Last weekend, I joined with 4500 other individuals in watching the first ever virtual Christmas Prism from the Greatbatch School of Houghton College. Like the 13 Christmas Prisms before it, it welcomed us into Christmas, invited us to sing with the musicians some of the familiar carols, and introduced us to new music and poetry of Christmas from many times and places. It reminded us once again that Christmas is not the invention of the modern marketplace but the story of God exchanging the glory of Heaven for the swaddling clothes of Bethlehem. Unlike the previous 13 Prisms, Prism 2020 did not take place on the stage of Wesley Chapel amid a sea of Christmas color and décor designed especially for the occasion. This year’s Prism took place all over campus in the recording studio, on the lawn, in the atrium of the Fine Arts Center. It was in preparation all semester. It was a costly gift from the students and faculty of the School of Music as they worked all semester in less-than-ideal conditions of masking and social distancing to create beauty amid the stark and alienating circumstances of the pandemic. In doing so, they invited us to exchange our own sadness and weariness for the beauty of the Good News that God has come to be among us.

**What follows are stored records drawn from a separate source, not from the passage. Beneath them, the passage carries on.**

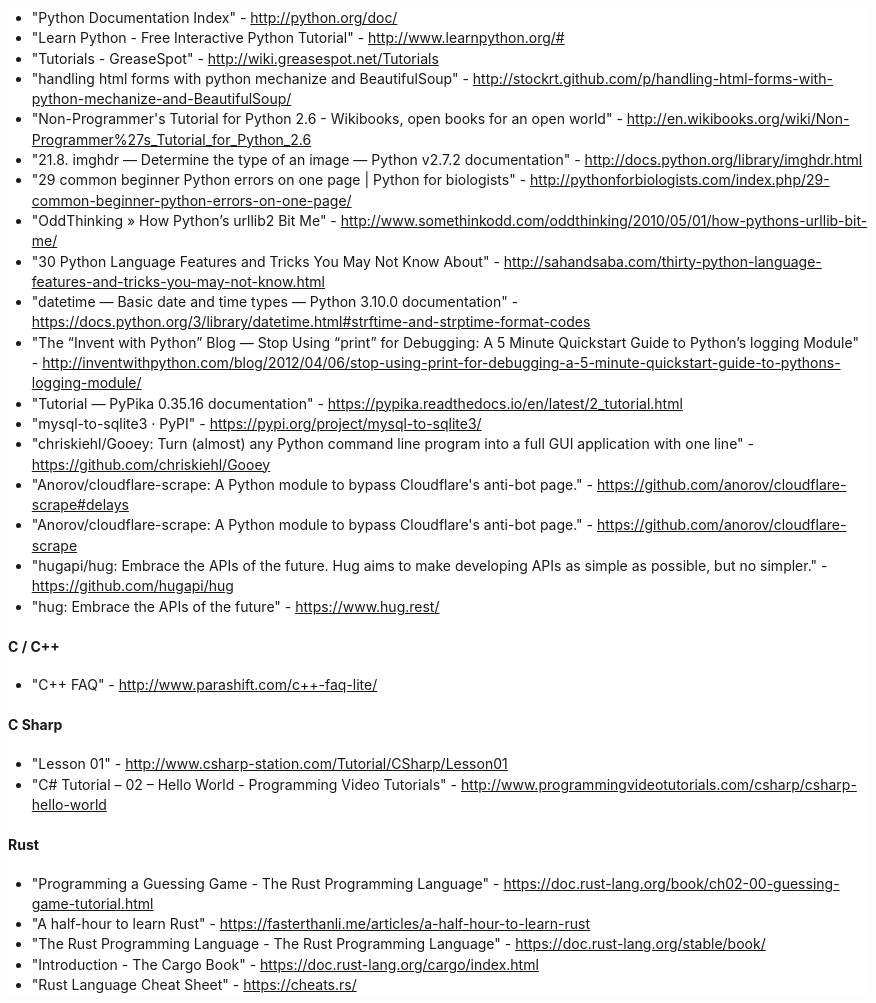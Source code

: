 * "Python Documentation Index" - http://python.org/doc/
* "Learn Python - Free Interactive Python Tutorial" - http://www.learnpython.org/#
* "Tutorials - GreaseSpot" - http://wiki.greasespot.net/Tutorials
* "handling html forms with python mechanize and BeautifulSoup" - http://stockrt.github.com/p/handling-html-forms-with-python-mechanize-and-BeautifulSoup/
* "Non-Programmer&#39;s Tutorial for Python 2.6 - Wikibooks, open books for an open world" - http://en.wikibooks.org/wiki/Non-Programmer%27s_Tutorial_for_Python_2.6
* "21.8. imghdr — Determine the type of an image — Python v2.7.2 documentation" - http://docs.python.org/library/imghdr.html
* "29 common beginner Python errors on one page | Python for biologists" - http://pythonforbiologists.com/index.php/29-common-beginner-python-errors-on-one-page/
* "OddThinking » How Python’s urllib2 Bit Me" - http://www.somethinkodd.com/oddthinking/2010/05/01/how-pythons-urllib-bit-me/
* "30 Python Language Features and Tricks You May Not Know About" - http://sahandsaba.com/thirty-python-language-features-and-tricks-you-may-not-know.html
* "datetime — Basic date and time types — Python 3.10.0 documentation" - https://docs.python.org/3/library/datetime.html#strftime-and-strptime-format-codes
* "The “Invent with Python” Blog — Stop Using “print” for Debugging: A 5 Minute Quickstart Guide to Python’s logging Module" - http://inventwithpython.com/blog/2012/04/06/stop-using-print-for-debugging-a-5-minute-quickstart-guide-to-pythons-logging-module/
* "Tutorial — PyPika 0.35.16 documentation" - https://pypika.readthedocs.io/en/latest/2_tutorial.html
* "mysql-to-sqlite3 · PyPI" - https://pypi.org/project/mysql-to-sqlite3/
* "chriskiehl/Gooey: Turn (almost) any Python command line program into a full GUI application with one line" - https://github.com/chriskiehl/Gooey
* "Anorov/cloudflare-scrape: A Python module to bypass Cloudflare&#39;s anti-bot page." - https://github.com/anorov/cloudflare-scrape#delays
* "Anorov/cloudflare-scrape: A Python module to bypass Cloudflare&#39;s anti-bot page." - https://github.com/anorov/cloudflare-scrape
* "hugapi/hug: Embrace the APIs of the future. Hug aims to make developing APIs as simple as possible, but no simpler." - https://github.com/hugapi/hug
* "hug: Embrace the APIs of the future" - https://www.hug.rest/


#### C / C++
* "C++ FAQ" - http://www.parashift.com/c++-faq-lite/


####  C Sharp
* "Lesson 01" - http://www.csharp-station.com/Tutorial/CSharp/Lesson01
* "C# Tutorial – 02 – Hello World - Programming Video Tutorials" - http://www.programmingvideotutorials.com/csharp/csharp-hello-world


#### Rust
* "Programming a Guessing Game - The Rust Programming Language" - https://doc.rust-lang.org/book/ch02-00-guessing-game-tutorial.html
* "A half-hour to learn Rust" - https://fasterthanli.me/articles/a-half-hour-to-learn-rust
* "The Rust Programming Language - The Rust Programming Language" - https://doc.rust-lang.org/stable/book/
* "Introduction - The Cargo Book" - https://doc.rust-lang.org/cargo/index.html
* "Rust Language Cheat Sheet" - https://cheats.rs/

Exchange is a familiar part of our Christmas vocabulary. We exchange names at the office for white elephant parties. We exchange names in the family to enable our budget to accommodate growing networks of nieces, nephews, grandchildren and great-children. We exchange gifts either on Christmas Eve or Christmas morning, depending on our family traditions. And, at least up until gift cards became a favorite choice under the tree, we joined the hordes of shoppers on December 26, rushing to exchange the gifts that did not fit or that were not the right color or, for whatever reason, we preferred not to keep.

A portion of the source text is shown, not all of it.